Il n'a pas témoigné sur les faits reprochés à l'accusé, mais il a décrit la situation au Rwanda pendant les quatre premiers mois de 1994.
Arrivé au Rwanda en décembre 1993 pour mettre en place la mission de l'ONU chargée d'appliquer les accords de paix d'Arusha, le colonel Marchal occupait le poste de commandant du secteur de Kigali et d'adjoint du commandant de la force de l'ONU, le général canadien Roméo Dallaire. Il commandait en outre l'ensemble du dispositif des casques bleus belge à Kigali.
La mise en place de la MINUAR a été laborieuse, a déclaré le témoin, qui commandait à Kigali 1'200 casques bleus et observateurs d'une quinzaine de nationalités. Après l'instauration d'une zone de consignation des armes, la MINUAR a cherché à faciliter la mise en place des institutions de transition prévues par l'accord de paix.
En janvier et en février, la situation déjà conflictuelle s'est dégradée, a affirmé le colonel Marchal. La capitale a connu un début de guerre civile à la fin de février, avec des massacres. Ces violences provenaient d'opposants aux nouvelles institutions.
A cet égard, selon le témoin, la mouvance présidentielle a joué le rôle principal d'opposition, alors que les responsables du Front patriotique rwandais (FPR) ont souvent joué la politique de chaise vide lors des discussions.
Informations sur un plan d'élimination en masse
En janvier, la MINUAR a reçu d'un informateur des renseignements sur des caches d'armes de miliciens de l'ex-parti unique présidentiel et sur des structures de préparation d'une élimination en masse d'une partie de la population, a confirmé Luc Marchal. Une fois vérifiées, ces informations ont été transmises au siège de l'ONU à New York par le général Dallaire, qui n'a pas reçu le feu vert pour saisir ces armes.
Après l'attentat du 6 avril contre l'avion présidentiel, la situation a commencé à déraper à Kigali le lendemain matin, affirme le colonel belge. Dix casques bleus belges, chargé de protéger le premier ministre, ont été assassinés dans des conditions atroces par des militaires de l'armée gouvernementale.
La mort des dix soldats belges a conduit le gouvernement belge à retirer la totalité de ses casques bleus une semaine plus tard, raison pour laquelle le colonel belge a quitté le Rwanda le 19 avril. Avec "un peu plus de courage et de détermination de la comuneauté internationale", a poursuivi le témoin, le pire aurait toutefois pu être évité.

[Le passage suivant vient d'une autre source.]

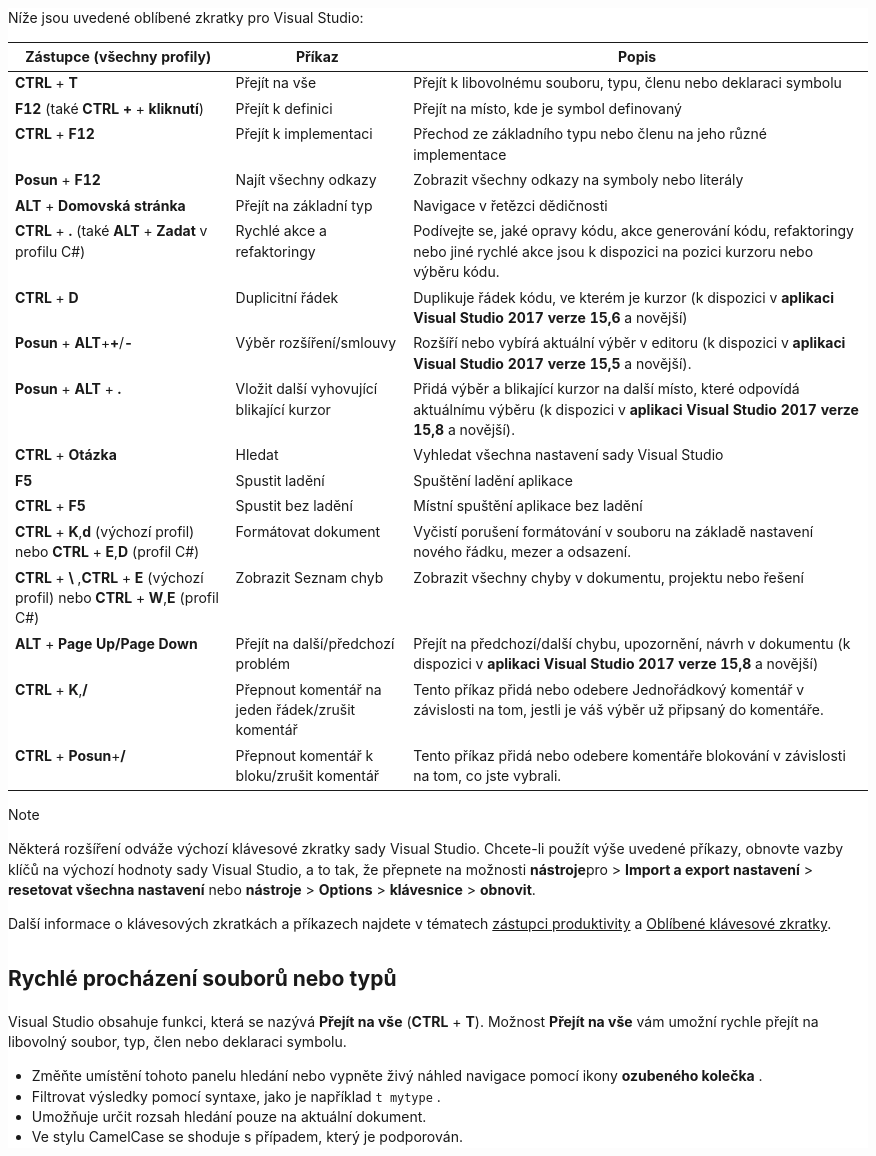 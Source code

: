 Níže jsou uvedené oblíbené zkratky pro Visual Studio:

| Zástupce (všechny profily) | Příkaz | Popis |
|-|-|-|
| **CTRL** + **T** | Přejít na vše | Přejít k libovolnému souboru, typu, členu nebo deklaraci symbolu |
| **F12** (také **CTRL +** + **kliknutí**) | Přejít k definici | Přejít na místo, kde je symbol definovaný |
| **CTRL** + **F12** | Přejít k implementaci | Přechod ze základního typu nebo členu na jeho různé implementace |
| **Posun** + **F12** | Najít všechny odkazy | Zobrazit všechny odkazy na symboly nebo literály |
| **ALT** + **Domovská stránka** | Přejít na základní typ | Navigace v řetězci dědičnosti |
| **CTRL** + **.** (také **ALT** + **Zadat** v profilu C#) | Rychlé akce a refaktoringy | Podívejte se, jaké opravy kódu, akce generování kódu, refaktoringy nebo jiné rychlé akce jsou k dispozici na pozici kurzoru nebo výběru kódu. |
| **CTRL** + **D** | Duplicitní řádek | Duplikuje řádek kódu, ve kterém je kurzor (k dispozici v **aplikaci Visual Studio 2017 verze 15,6** a novější) |
| **Posun** + **ALT**+**+**/**-** | Výběr rozšíření/smlouvy | Rozšíří nebo vybírá aktuální výběr v editoru (k dispozici v **aplikaci Visual Studio 2017 verze 15,5** a novější). |
| **Posun**  +  **ALT**  +  **.** | Vložit další vyhovující blikající kurzor | Přidá výběr a blikající kurzor na další místo, které odpovídá aktuálnímu výběru (k dispozici v **aplikaci Visual Studio 2017 verze 15,8** a novější). |
| **CTRL** + **Otázka** | Hledat | Vyhledat všechna nastavení sady Visual Studio |
| **F5** | Spustit ladění | Spuštění ladění aplikace |
| **CTRL** + **F5** | Spustit bez ladění | Místní spuštění aplikace bez ladění |
| **CTRL** + **K**,**d** (výchozí profil) nebo **CTRL** + **E**,**D** (profil C#) | Formátovat dokument | Vyčistí porušení formátování v souboru na základě nastavení nového řádku, mezer a odsazení. |
| **CTRL** + **\\** ,**CTRL** + **E** (výchozí profil) nebo **CTRL** + **W**,**E** (profil C#) | Zobrazit Seznam chyb | Zobrazit všechny chyby v dokumentu, projektu nebo řešení |
| **ALT**  +  **Page Up/Page Down** | Přejít na další/předchozí problém | Přejít na předchozí/další chybu, upozornění, návrh v dokumentu (k dispozici v **aplikaci Visual Studio 2017 verze 15,8** a novější) |
| **CTRL** + **K**,**/** | Přepnout komentář na jeden řádek/zrušit komentář | Tento příkaz přidá nebo odebere Jednořádkový komentář v závislosti na tom, jestli je váš výběr už připsaný do komentáře. |
| **CTRL** + **Posun**+**/** | Přepnout komentář k bloku/zrušit komentář | Tento příkaz přidá nebo odebere komentáře blokování v závislosti na tom, co jste vybrali. |

> [!NOTE]
> Některá rozšíření odváže výchozí klávesové zkratky sady Visual Studio. Chcete-li použít výše uvedené příkazy, obnovte vazby klíčů na výchozí hodnoty sady Visual Studio, a to tak, že přepnete na možnosti **nástroje**pro  >  **Import a export nastavení**  >  **resetovat všechna nastavení** nebo **nástroje**  >  **Options**  >  **klávesnice**  >  **obnovit**.

Další informace o klávesových zkratkách a příkazech najdete v tématech [zástupci produktivity](../ide/productivity-shortcuts.md) a [Oblíbené klávesové zkratky](default-keyboard-shortcuts-for-frequently-used-commands-in-visual-studio.md).

## <a name="navigate-quickly-to-files-or-types"></a>Rychlé procházení souborů nebo typů

Visual Studio obsahuje funkci, která se nazývá **Přejít na vše** (**CTRL** + **T**). Možnost **Přejít na vše** vám umožní rychle přejít na libovolný soubor, typ, člen nebo deklaraci symbolu.

- Změňte umístění tohoto panelu hledání nebo vypněte živý náhled navigace pomocí ikony **ozubeného kolečka** .
- Filtrovat výsledky pomocí syntaxe, jako je například `t mytype` .
- Umožňuje určit rozsah hledání pouze na aktuální dokument.
- Ve stylu CamelCase se shoduje s případem, který je podporován.
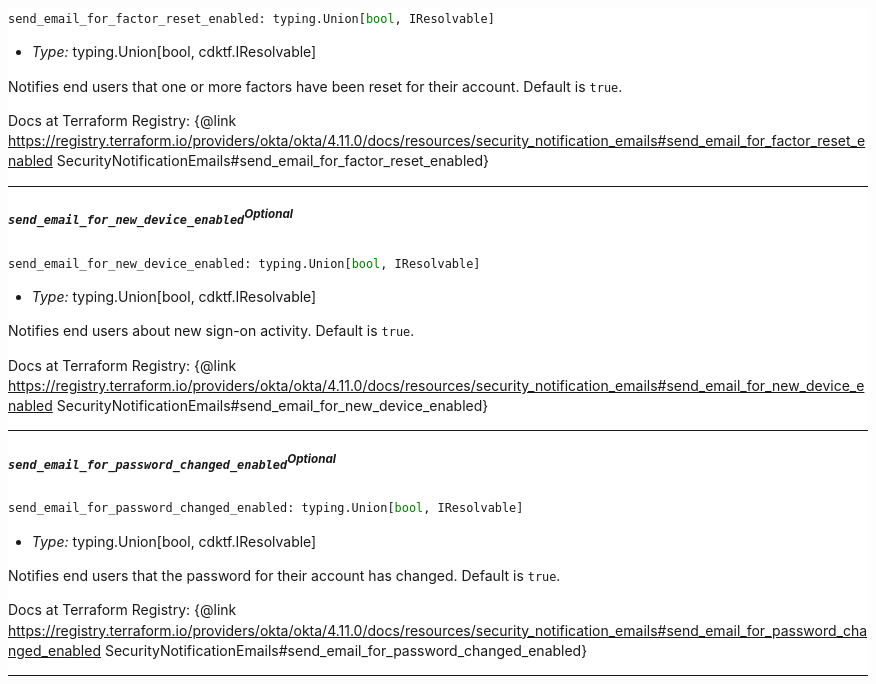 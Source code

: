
 ```python
send_email_for_factor_reset_enabled: typing.Union[bool, IResolvable]
```

- *Type:* typing.Union[bool, cdktf.IResolvable]

Notifies end users that one or more factors have been reset for their account. Default is `true`.

Docs at Terraform Registry: {@link https://registry.terraform.io/providers/okta/okta/4.11.0/docs/resources/security_notification_emails#send_email_for_factor_reset_enabled SecurityNotificationEmails#send_email_for_factor_reset_enabled}

---

##### `send_email_for_new_device_enabled`<sup>Optional</sup> <a name="send_email_for_new_device_enabled" id="@cdktf/provider-okta.securityNotificationEmails.SecurityNotificationEmailsConfig.property.sendEmailForNewDeviceEnabled"></a>

```python
send_email_for_new_device_enabled: typing.Union[bool, IResolvable]
```

- *Type:* typing.Union[bool, cdktf.IResolvable]

Notifies end users about new sign-on activity. Default is `true`.

Docs at Terraform Registry: {@link https://registry.terraform.io/providers/okta/okta/4.11.0/docs/resources/security_notification_emails#send_email_for_new_device_enabled SecurityNotificationEmails#send_email_for_new_device_enabled}

---

##### `send_email_for_password_changed_enabled`<sup>Optional</sup> <a name="send_email_for_password_changed_enabled" id="@cdktf/provider-okta.securityNotificationEmails.SecurityNotificationEmailsConfig.property.sendEmailForPasswordChangedEnabled"></a>

```python
send_email_for_password_changed_enabled: typing.Union[bool, IResolvable]
```

- *Type:* typing.Union[bool, cdktf.IResolvable]

Notifies end users that the password for their account has changed. Default is `true`.

Docs at Terraform Registry: {@link https://registry.terraform.io/providers/okta/okta/4.11.0/docs/resources/security_notification_emails#send_email_for_password_changed_enabled SecurityNotificationEmails#send_email_for_password_changed_enabled}

---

Implosion de la MINUAR parmi les paramètres
Selon Luc Marchal, le génocide n'a pas été une opération "militaire", même si certaines structures d'élimination étaient en place. Dans un première période, des opposants politiques ont été éliminés par la garde présidentielle et une partie des milices, sur la base de listes.
Une seconde période a été caractérisée par le déclenchement d'opérations militaires, dont la responsabilité a été attribuée par la population au FPR, a estimé le témoin Des massacres en masse ont suivi. Dans une troisième période, la haine ethnique aurait été attisée par deux radios, la Radio des Mille collines (RTLM) et la Radio Muhabura, la station du FPR.
Ce déchaînement de violences d'une ampleur démesurée a été provoqué par la conjonction de plusieurs paramètres, dont l'un a été l'implosion de la MINUAR, a conclu Luc Marchal.
En réponse aux questions du procureur, le témoin a indiqué que, selon les renseignements recueillis par la MINUAR, la milice de l'ex-parti présidentiel avait reçu clandestinement des entraînements à caractère militaire, mais que les miliciens ne disposaient pas d'armes en nombre suffisant pour équiper tout le monde.
A la fin du mois de janvier 1994, un gros porteur a livré des munitions à l'armée régulière, qui a prétendu qu'il s'agissait de "livraisons résiduelles" sur des contrats antérieurs à l'embargo, a ajouté le colonel Marchal. Selon lui, la nécessité d'une autodéfense civile a été justifiée sous le prétexte de pouvoir répondre à une attaque massive du FPR.